:: What you should do ::
Below is a listing; restate from it, character for character, the lines beginning at the line holding "(3 months ago)" and ending at the line holding "(11 months ago)", both included.

:: Provided records ::
**********

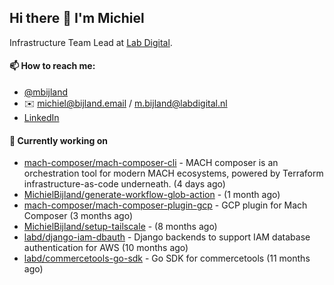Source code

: ## Hi there 👋 I'm Michiel

Infrastructure Team Lead at [Lab Digital](https://www.labdigital.nl).

#### 📫 How to reach me:

- [@mbijland](https://twitter.com/mbijland)
- ✉️ michiel@bijland.email / m.bijland@labdigital.nl
- [LinkedIn](https://www.linkedin.com/in/michielbijland/)

#### 👷 Currently working on


- [mach-composer/mach-composer-cli](https://github.com/mach-composer/mach-composer-cli) - MACH composer is an orchestration tool for modern MACH ecosystems, powered by Terraform infrastructure-as-code underneath. (4 days ago)
- [MichielBijland/generate-workflow-glob-action](https://github.com/MichielBijland/generate-workflow-glob-action) -  (1 month ago)
- [mach-composer/mach-composer-plugin-gcp](https://github.com/mach-composer/mach-composer-plugin-gcp) - GCP plugin for Mach Composer (3 months ago)
- [MichielBijland/setup-tailscale](https://github.com/MichielBijland/setup-tailscale) -  (8 months ago)
- [labd/django-iam-dbauth](https://github.com/labd/django-iam-dbauth) - Django backends to support IAM database authentication for AWS (10 months ago)
- [labd/commercetools-go-sdk](https://github.com/labd/commercetools-go-sdk) - Go SDK for commercetools (11 months ago)
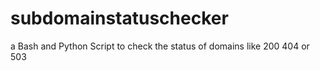 # subdomainstatuschecker
a Bash and Python Script to check the status of domains like 200 404 or 503 

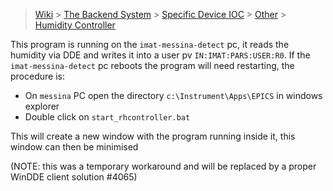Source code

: > [Wiki](Home) > [The Backend System](The-Backend-System) > [Specific Device IOC](Specific-Device-IOC) > [Other](Other) > [Humidity Controller](Humidity-Controller)

This program is running on the `imat-messina-detect` pc, it reads the humidity via DDE and writes it into a user pv  `IN:IMAT:PARS:USER:R0`. If the `imat-messina-detect` pc reboots the program will need restarting, the procedure is:

- On `messina` PC open the directory  `c:\Instrument\Apps\EPICS`  in windows explorer
- Double click on `start_rhcontroller.bat`

This will create a new window with the program running inside it, this window can then be minimised

(NOTE: this was a temporary workaround and will be replaced by a proper WinDDE client solution #4065)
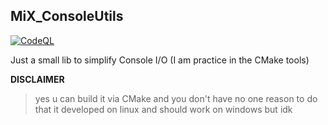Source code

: ﻿## MiX_ConsoleUtils
 [![CodeQL](https://github.com/Milantor/MiX_ConsoleUtils/actions/workflows/github-code-scanning/codeql/badge.svg?branch=master)](https://github.com/Milantor/MiX_ConsoleUtils/actions/workflows/github-code-scanning/codeql)
 
Just a small lib to simplify Console I/O
(I am practice in the CMake tools)

<b>DISCLAIMER</b>
> yes u can build it via CMake and you don't have no one reason to do that
it developed on linux and should work on windows but idk
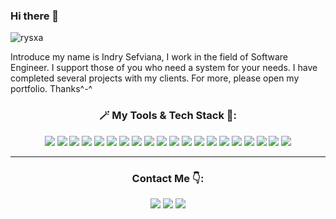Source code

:### Hi there 👋
![rysxa](https://user-images.githubusercontent.com/61085159/172020349-58b8e8b9-7542-4b06-a1c7-177fa761781a.png)

Introduce my name is Indry Sefviana, I work in the field of Software Engineer. I support those of you who need a system for your needs. I have completed several projects with my clients. For more, please open my portfolio. Thanks^-^

<h3 align="center">🪄 My Tools & Tech Stack 🚀:</h3>
<p align="center">
 <img src = "https://img.shields.io/badge/-HTML5-E34F26?style=flat&logo=html5&logoColor=white"> 
 <img src = "https://img.shields.io/badge/-CSS3-1572B6?style=flat&logo=css3&logoColor=white"> 
 <img src="https://img.shields.io/badge/-Bootstrap-563D7C?style=flat&logo=bootstrap&logoColor=white"> 
 <img src="https://img.shields.io/badge/-Tailwind%20CSS-blue?style=flat&logo=tailwindcss&logoColor=white">
 <img src="https://img.shields.io/badge/-JavaScript-eed718?style=flat&logo=javascript&logoColor=ffffff">     
 <img src="http://img.shields.io/badge/-Git-F1502F?style=flat&logo=git&logoColor=FFFFFF"> 
 <img src="http://img.shields.io/badge/-Github-000000?style=flat&logo=github&logoColor=FFFFFF">
 <img src="http://img.shields.io/badge/-VS%20Code-007ACC?style=flat&logo=visual%20studio%20code&logoColor=white">
 <img src = "https://img.shields.io/badge/-Linux-E34F26?style=flat&logo=linux&logoColor=white"> 
 <img src = "https://img.shields.io/badge/-Docker-2193eb?style=flat&logo=docker&logoColor=white"> 
 <img src = "https://img.shields.io/badge/-DBeaver-3F2E3E?style=flat&logo=dbeaver&logoColor=white"> 
 <img src = "https://img.shields.io/badge/-Jira-074dd2?style=flat&logo=jira&logoColor=white"> 
 <img src = "https://img.shields.io/badge/-Trello-007dc6?style=flat&logo=trello&logoColor=white"> 
 <img src = "https://img.shields.io/badge/-Canva-5D12D2?style=flat&logo=canva&logoColor=white">
 <img src = "https://img.shields.io/badge/-Figma-FF6AC2?style=flat&logo=figma&logoColor=white">
 <img src = "https://img.shields.io/badge/-PHP-6d81b6?style=flat&logo=php&logoColor=white"> 
 <img src = "https://img.shields.io/badge/-CodeIgniter-ee4323?style=flat&logo=codeigniter&logoColor=white"> 
 <img src = "https://img.shields.io/badge/-Laravel-ff2d20?style=flat&logo=laravel&logoColor=white"> 
 <img src = "https://img.shields.io/badge/-Golang-69d7e4?style=flat&logo=go&logoColor=white"> 
 <img src = "https://img.shields.io/badge/-Reactjs-75C2F6?style=flat&logo=react&logoColor=white">
</p>

---

<h3 align="center">Contact Me 👇:</h3>
  
<p align="center">
    <a href="mailto:indrysfa@gmail.com" target="_blank"><img src="https://img.shields.io/badge/-Gmail-D14836?style=for-the-badge&logo=gmail&logoColor=white"></a> 
    <a href="https://www.linkedin.com/in/indry-sefviana/" traget-"_blank"><img src="https://img.shields.io/badge/-Linkedin-0077B5?style=for-the-badge&logo=linkedin&logoColor=white"></a>
    <a href="https://rysxa.carrd.co/" traget-"_blank"><img src="https://img.shields.io/badge/-☕️Donate-F4DFB6?style=for-the-badge&logo=coffee&logoColor=white"></a>
</a>
</p>
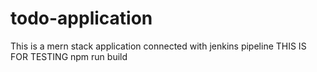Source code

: ﻿# todo-application
 This is a mern stack application connected with jenkins pipeline
THIS IS FOR TESTING 
npm run build
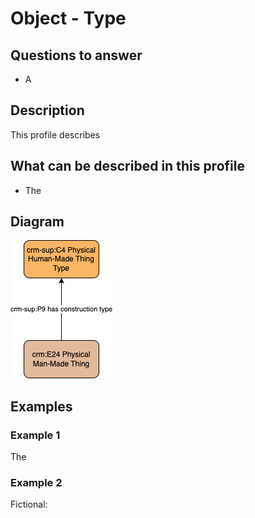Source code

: # Object - Type

## Questions to answer

- A

## Description

This profile describes

## What can be described in this profile

- The

## Diagram

![Alt text](Diagrams/GV_Profile_Object-Type.drawio.png)

## Examples

### Example 1

The

### Example 2

Fictional:
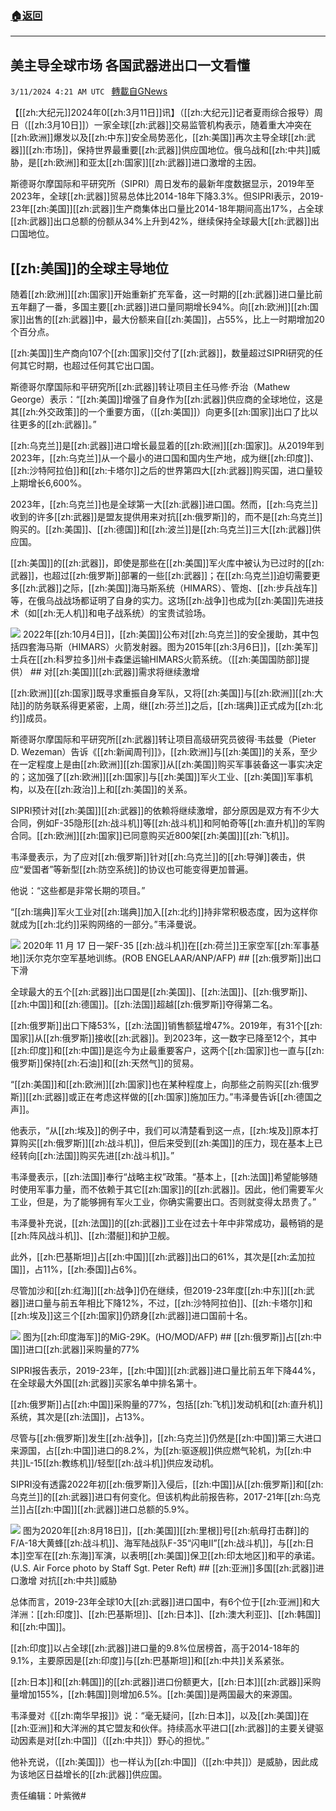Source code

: ###  [:house:返回](README.md)
---


## 美主导全球市场 各国武器进出口一文看懂
`3/11/2024 4:21 AM UTC ` [轉載自GNews](https://gnews.org/articles/2383105)

【[[zh:大纪元]]2024年0[[zh:3月11日]]讯】（[[zh:大纪元]]记者夏雨综合报导）周日（[[zh:3月10日]]）一家全球[[zh:武器]]交易监管机构表示，随着重大冲突在[[zh:欧洲]]爆发以及[[zh:中东]]安全局势恶化，[[zh:美国]]再次主导全球[[zh:武器]][[zh:市场]]，保持世界最重要[[zh:武器]]供应国地位。俄乌战和[[zh:中共]]威胁，是[[zh:欧洲]]和亚太[[zh:国家]][[zh:武器]]进口激增的主因。

斯德哥尔摩国际和平研究所（SIPRI）周日发布的最新年度数据显示，2019年至2023年，全球[[zh:武器]]贸易总体比2014-18年下降3.3%。但SIPRI表示，2019-23年[[zh:美国]][[zh:武器]]生产商集体出口量比2014-18年期间高出17%，占全球[[zh:武器]]出口总额的份额从34%上升到42%，继续保持全球最大[[zh:武器]]出口国地位。

## [[zh:美国]]的全球主导地位

随着[[zh:欧洲]][[zh:国家]]开始重新扩充军备，这一时期的[[zh:武器]]进口量比前五年翻了一番，多国主要[[zh:武器]]进口量同期增长94%。向[[zh:欧洲]][[zh:国家]]出售的[[zh:武器]]中，最大份额来自[[zh:美国]]，占55%，比上一时期增加20个百分点。

[[zh:美国]]生产商向107个[[zh:国家]]交付了[[zh:武器]]，数量超过SIPRI研究的任何其它时期，也超过任何其它出口国。

斯德哥尔摩国际和平研究所[[zh:武器]]转让项目主任马修·乔治（Mathew George）表示：“[[zh:美国]]增强了自身作为[[zh:武器]]供应商的全球地位，这是其[[zh:外交政策]]的一个重要方面，（[[zh:美国]]）向更多[[zh:国家]]出口了比以往更多的[[zh:武器]]。”

[[zh:乌克兰]]是[[zh:武器]]进口增长最显着的[[zh:欧洲]][[zh:国家]]。从2019年到2023年，[[zh:乌克兰]]从一个最小的进口国和国内生产地，成为继[[zh:印度]]、[[zh:沙特阿拉伯]]和[[zh:卡塔尔]]之后的世界第四大[[zh:武器]]购买国，进口量较上期增长6,600%。

2023年，[[zh:乌克兰]]也是全球第一大[[zh:武器]]进口国。然而，[[zh:乌克兰]]收到的许多[[zh:武器]]是盟友提供用来对抗[[zh:俄罗斯]]的，而不是[[zh:乌克兰]]购买的。[[zh:美国]]、[[zh:德国]]和[[zh:波兰]]是[[zh:乌克兰]]三大[[zh:武器]]供应国。

[[zh:美国]]的[[zh:武器]]，即使是那些在[[zh:美国]]军火库中被认为已过时的[[zh:武器]]，也超过[[zh:俄罗斯]]部署的一些[[zh:武器]]；在[[zh:乌克兰]]迫切需要更多[[zh:武器]]之际，[[zh:美国]]海马斯系统（HIMARS）、管炮、[[zh:步兵战车]]等，在俄乌战战场都证明了自身的实力。这场[[zh:战争]]也成为[[zh:美国]]先进技术（如[[zh:无人机]]和电子战系统）的宝贵试验场。

![](https://i.epochtimes.com/assets/uploads/2022/10/id13839130-150306-F-OK506-212M-600x429.jpeg "") 2022年[[zh:10月4日]]，[[zh:美国]]公布对[[zh:乌克兰]]的安全援助，其中包括四套海马斯（HIMARS）火箭发射器。图为2015年[[zh:3月6日]]，[[zh:美军]]士兵在[[zh:科罗拉多]]州卡森堡运输HIMARS火箭系统。（[[zh:美国国防部]]提供）  ## 对[[zh:美国]][[zh:武器]]需求将继续激增

[[zh:欧洲]][[zh:国家]]既寻求重振自身军队，又将[[zh:美国]]与[[zh:欧洲]][[zh:大陆]]的防务联系得更紧密，上周，继[[zh:芬兰]]之后，[[zh:瑞典]]正式成为[[zh:北约]]成员。

斯德哥尔摩国际和平研究所[[zh:武器]]转让项目高级研究员彼得·韦兹曼（Pieter D. Wezeman）告诉《[[zh:新闻周刊]]》，[[zh:欧洲]]与[[zh:美国]]的关系，至少在一定程度上是由[[zh:欧洲]][[zh:国家]]从[[zh:美国]]购买军事装备这一事实决定的；这加强了[[zh:欧洲]][[zh:国家]]与[[zh:美国]]军火工业、[[zh:美国]]军事机构，以及在[[zh:政治]]上和[[zh:美国]]的关系。

SIPRI预计对[[zh:美国]][[zh:武器]]的依赖将继续激增，部分原因是双方有不少大合同，例如F-35隐形[[zh:战斗机]]等[[zh:战斗机]]和阿帕奇等[[zh:直升机]]的军购合同。[[zh:欧洲]][[zh:国家]]已同意购买近800架[[zh:美国]][[zh:飞机]]。

韦泽曼表示，为了应对[[zh:俄罗斯]]针对[[zh:乌克兰]]的[[zh:导弹]]袭击，供应“爱国者”等新型[[zh:防空系统]]的协议也可能变得更加普遍。

他说：“这些都是非常长期的项目。”

“[[zh:瑞典]]军火工业对[[zh:瑞典]]加入[[zh:北约]]持非常积极态度，因为这样你就成为[[zh:北约]]采购网络的一部分。”韦泽曼说。

![](https://i.epochtimes.com/assets/uploads/2021/07/id13114482-000_8VD6Q4-600x400.jpg "") 2020年 11 月 17 日一架F-35 [[zh:战斗机]]在[[zh:荷兰]]王家空军[[zh:军事基地]]沃尔克尔空军基地训练。(ROB ENGELAAR/ANP/AFP)  ## [[zh:俄罗斯]]出口下滑

全球最大的五个[[zh:武器]]出口国是[[zh:美国]]、[[zh:法国]]、[[zh:俄罗斯]]、[[zh:中国]]和[[zh:德国]]。[[zh:法国]]超越[[zh:俄罗斯]]夺得第二名。

[[zh:俄罗斯]]出口下降53%，[[zh:法国]]销售额猛增47%。2019年，有31个[[zh:国家]]从[[zh:俄罗斯]]接收[[zh:武器]]。到2023年，这一数字已降至12个，其中[[zh:印度]]和[[zh:中国]]是迄今为止最重要客户，这两个[[zh:国家]]也一直与[[zh:俄罗斯]]保持[[zh:石油]]和[[zh:天然气]]的贸易。

“[[zh:美国]]和[[zh:欧洲]][[zh:国家]]也在某种程度上，向那些之前购买[[zh:俄罗斯]][[zh:武器]]或正在考虑这样做的[[zh:国家]]施加压力。”韦泽曼告诉[[zh:德国之声]]。

他表示，“从[[zh:埃及]]的例子中，我们可以清楚看到这一点，[[zh:埃及]]原本打算购买[[zh:俄罗斯]][[zh:战斗机]]，但后来受到[[zh:美国]]的压力，现在基本上已经转向[[zh:法国]]购买先进[[zh:战斗机]]。”

韦泽曼表示，[[zh:法国]]奉行“战略主权”政策。“基本上，[[zh:法国]]希望能够随时使用军事力量，而不依赖于其它[[zh:国家]]的[[zh:武器]]。因此，他们需要军火工业，但是，为了能够拥有军火工业，你确实需要出口。否则就变得太昂贵了。”

韦泽曼补充说，[[zh:法国]]的[[zh:武器]]工业在过去十年中非常成功，最畅销的是[[zh:阵风战斗机]]、[[zh:潜艇]]和护卫舰。

此外，[[zh:巴基斯坦]]占[[zh:中国]][[zh:武器]]出口的61%，其次是[[zh:孟加拉国]]，占11%，[[zh:泰国]]占6%。

尽管加沙和[[zh:红海]][[zh:战争]]仍在继续，但2019-23年度[[zh:中东]][[zh:武器]]进口量与前五年相比下降12%，不过，[[zh:沙特阿拉伯]]、[[zh:卡塔尔]]和[[zh:埃及]]这三个[[zh:国家]]仍跻身[[zh:武器]]进口国前十名。

![](https://i.epochtimes.com/assets/uploads/2019/11/000_Del361923-600x257.jpg "") 图为[[zh:印度海军]]的MiG-29K。(HO/MOD/AFP)  ## [[zh:俄罗斯]]占[[zh:中国]]进口[[zh:武器]]采购量的77%

SIPRI报告表示，2019-23年，[[zh:中国]][[zh:武器]]进口量比前五年下降44%，在全球最大外国[[zh:武器]]买家名单中排名第十。

[[zh:俄罗斯]]占[[zh:中国]]采购量的77%，包括[[zh:飞机]]发动机和[[zh:直升机]]系统，其次是[[zh:法国]]，占13%。

尽管与[[zh:俄罗斯]]发生[[zh:战争]]，[[zh:乌克兰]]仍然是[[zh:中国]]第三大进口来源国，占[[zh:中国]]进口的8.2%，为[[zh:驱逐舰]]供应燃气轮机，为[[zh:中共]]L-15[[zh:教练机]]/轻型[[zh:战斗机]]供应发动机。

SIPRI没有透露2022年初[[zh:俄罗斯]]入侵后，[[zh:中国]]从[[zh:俄罗斯]]和[[zh:乌克兰]]的[[zh:武器]]进口有何变化。但该机构此前报告称，2017-21年[[zh:乌克兰]]占[[zh:中国]][[zh:武器]]进口总额的5.9%。

![](https://i.epochtimes.com/assets/uploads/2020/08/200818-F-YW474-0160-600x337.jpeg "") 图为2020年[[zh:8月18日]]，[[zh:美国]][[zh:里根]]号[[zh:航母打击群]]的F/A-18大黄蜂[[zh:战斗机]]、海军陆战队F-35“闪电II”[[zh:战斗机]]，与[[zh:日本]]空军在[[zh:东海]]军演，以表明[[zh:美国]]保卫[[zh:印太地区]]和平的承诺。 (U.S. Air Force photo by Staff Sgt. Peter Reft)  ## [[zh:亚洲]]多国[[zh:武器]]进口激增 对抗[[zh:中共]]威胁

总体而言，2019-23年全球10大[[zh:武器]]进口国中，有6个位于[[zh:亚洲]]和大洋洲：[[zh:印度]]、[[zh:巴基斯坦]]、[[zh:日本]]、[[zh:澳大利亚]]、[[zh:韩国]]和[[zh:中国]]。

[[zh:印度]]以占全球[[zh:武器]]进口量的9.8%位居榜首，高于2014-18年的9.1%，主要原因是[[zh:印度]]与[[zh:巴基斯坦]]和[[zh:中共]]关系紧张。

[[zh:日本]]和[[zh:韩国]]的[[zh:武器]]进口份额更大，[[zh:日本]][[zh:武器]]采购量增加155%，[[zh:韩国]]则增加6.5%。[[zh:美国]]是两国最大的来源国。

韦泽曼对《[[zh:南华早报]]》说：“毫无疑问，[[zh:日本]]，以及[[zh:美国]]在[[zh:亚洲]]和大洋洲的其它盟友和伙伴。持续高水平进口[[zh:武器]]的主要关键驱动因素是对[[zh:中国]]（[[zh:中共]]）野心的担忧。”

他补充说，（[[zh:美国]]）也一样认为[[zh:中国]]（[[zh:中共]]）是威胁，因此成为该地区日益增长的[[zh:武器]]供应国。

责任编辑：叶紫微#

**********

:: Result of the exercise ::
- [mach-composer/mach-composer-plugin-gcp](https://github.com/mach-composer/mach-composer-plugin-gcp) - GCP plugin for Mach Composer (3 months ago)
- [MichielBijland/setup-tailscale](https://github.com/MichielBijland/setup-tailscale) -  (8 months ago)
- [labd/django-iam-dbauth](https://github.com/labd/django-iam-dbauth) - Django backends to support IAM database authentication for AWS (10 months ago)
- [labd/commercetools-go-sdk](https://github.com/labd/commercetools-go-sdk) - Go SDK for commercetools (11 months ago)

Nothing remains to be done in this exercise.